DetailedResponse which contains the result, headers and HTTP status code is now the default response for all methods.

from watson_developer_cloud import AssistantV1

assistant = AssistantV1(
    username='xxx',
    password='yyy',
    url='<url_as_per_region>',
    version='2018-07-10')

response = assistant.list_workspaces(headers={'Custom-Header': 'custom_value'})
print(response.get_result())
print(response.get_headers())
print(response.get_status_code())

See the changelog for the details.

Migration

This version includes many breaking changes as a result of standardizing behavior across the new generated services. Full details on migration from previous versions can be found here.

Configuring the http client (Supported from v1.1.0)

To set client configs like timeout use the with_http_config() function and pass it a dictionary of configs.

from watson_developer_cloud import AssistantV1

assistant = AssistantV1(
    username='xxx',
    password='yyy',
    url='<url_as_per_region>',
    version='2018-07-10')

assistant.set_http_config({'timeout': 100})
response = assistant.message(workspace_id=workspace_id, input={
    'text': 'What\'s the weather like?'}).get_result()
print(json.dumps(response, indent=2))

Disable SSL certificate verification

For ICP(IBM Cloud Private), you can disable the SSL certificate verification by:

service.disable_SSL_verification()

Sending request headers

Custom headers can be passed in any request in the form of a dict as:

headers = {
    'Custom-Header': 'custom_value'
}

For example, to send a header called Custom-Header to a call in Watson Assistant, pass the headers parameter as:

from watson_developer_cloud import AssistantV1

assistant = AssistantV1(
    username='xxx',
    password='yyy',
    url='<url_as_per_region>',
    version='2018-07-10')

response = assistant.list_workspaces(headers={'Custom-Header': 'custom_value'}).get_result()

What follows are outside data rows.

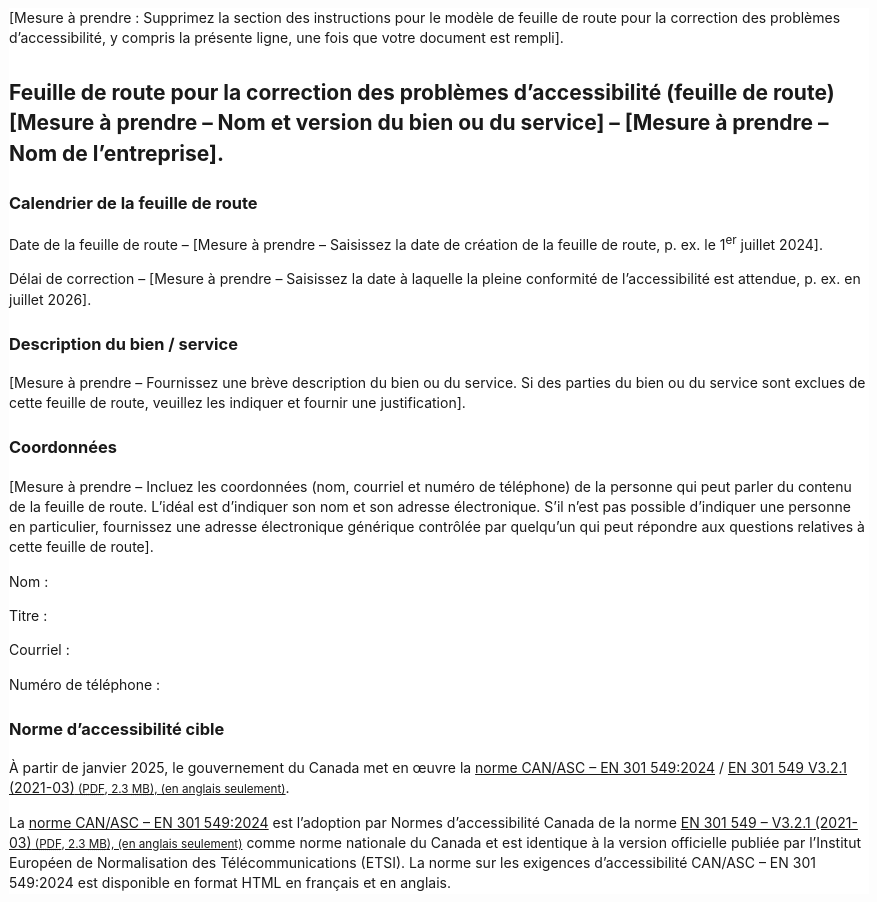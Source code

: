 [Mesure à prendre : Supprimez la section des instructions pour le modèle de feuille de route pour la correction des problèmes d’accessibilité, y compris la présente ligne, une fois que votre document est rempli].

## Feuille de route pour la correction des problèmes d’accessibilité (feuille de route) [Mesure à prendre – Nom et version du bien ou du service] – [Mesure à prendre – Nom de l’entreprise].

### Calendrier de la feuille de route

Date de la feuille de route – [Mesure à prendre – Saisissez la date de création de la feuille de route, p. ex. le 1<sup>er</sup> juillet 2024].

Délai de correction – [Mesure à prendre – Saisissez la date à laquelle la pleine conformité de l’accessibilité est attendue, p. ex. en juillet 2026].

### Description du bien / service

[Mesure à prendre – Fournissez une brève description du bien ou du service. Si des parties du bien ou du service sont exclues de cette feuille de route, veuillez les indiquer et fournir une justification].

### Coordonnées

[Mesure à prendre – Incluez les coordonnées (nom, courriel et numéro de téléphone) de la personne qui peut parler du contenu de la feuille de route. L’idéal est d’indiquer son nom et son adresse électronique. S’il n’est pas possible d’indiquer une personne en particulier, fournissez une adresse électronique générique contrôlée par quelqu’un qui peut répondre aux questions relatives à cette feuille de route].

Nom :

Titre :

Courriel :

Numéro de téléphone :

### Norme d’accessibilité cible

À partir de janvier 2025, le gouvernement du Canada met en œuvre la [norme CAN/ASC – EN 301 549:2024](https://accessibilite.canada.ca/en-301-549-exigences-daccessibilite-pour-les-produits-et-services-tic) / [EN 301 549 V3.2.1 (2021-03)<small> (<abbr title="Portable Document Format">PDF</abbr>, 2.3 <abbr title="Megabite">MB</abbr>), (en anglais seulement)</small>](https://www.etsi.org/deliver/etsi_en/301500_301599/301549/03.02.01_60/en_301549v030201p.pdf).

La [norme CAN/ASC – EN 301 549:2024](https://accessibilite.canada.ca/en-301-549-exigences-daccessibilite-pour-les-produits-et-services-tic) est l’adoption par Normes d’accessibilité Canada de la norme [EN 301 549 – V3.2.1 (2021-03)<small> (<abbr title="Portable Document Format">PDF</abbr>, 2.3 <abbr title="Megabite">MB</abbr>), (en anglais seulement)</small>](https://www.etsi.org/deliver/etsi_en/301500_301599/301549/03.02.01_60/en_301549v030201p.pdf) comme norme nationale du Canada et est identique à la version officielle publiée par l’Institut Européen de Normalisation des Télécommunications (ETSI). La norme sur les exigences d’accessibilité CAN/ASC – EN 301 549:2024 est disponible en format HTML en français et en anglais.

Parsing HTTP response info

If you would like access to some HTTP response information along with the response model, you can set the set_detailed_response() to True. Since Python SDK v2.0, it is set to True

from watson_developer_cloud import AssistantV1

assistant = AssistantV1(
    username='xxx',
    password='yyy',
    url='<url_as_per_region>',
    version='2018-07-10')

assistant.set_detailed_response(True)
response = assistant.list_workspaces(headers={'Custom-Header': 'custom_value'}).get_result()
print(response)

This would give an output of DetailedResponse having the structure:

{
    'result': <response returned by service>,
    'headers': { <http response headers> },
    'status_code': <http status code>
}

You can use the get_result(), get_headers() and get_status_code() to return the result, headers and status code respectively.

Dependencies

  • requests
  • python_dateutil >= 2.5.3
  • responses for testing
  • Following for web sockets support in speech to text
    • websocket-client 0.47.0

Contributing

See CONTRIBUTING.md.

License

This library is licensed under the Apache 2.0 license.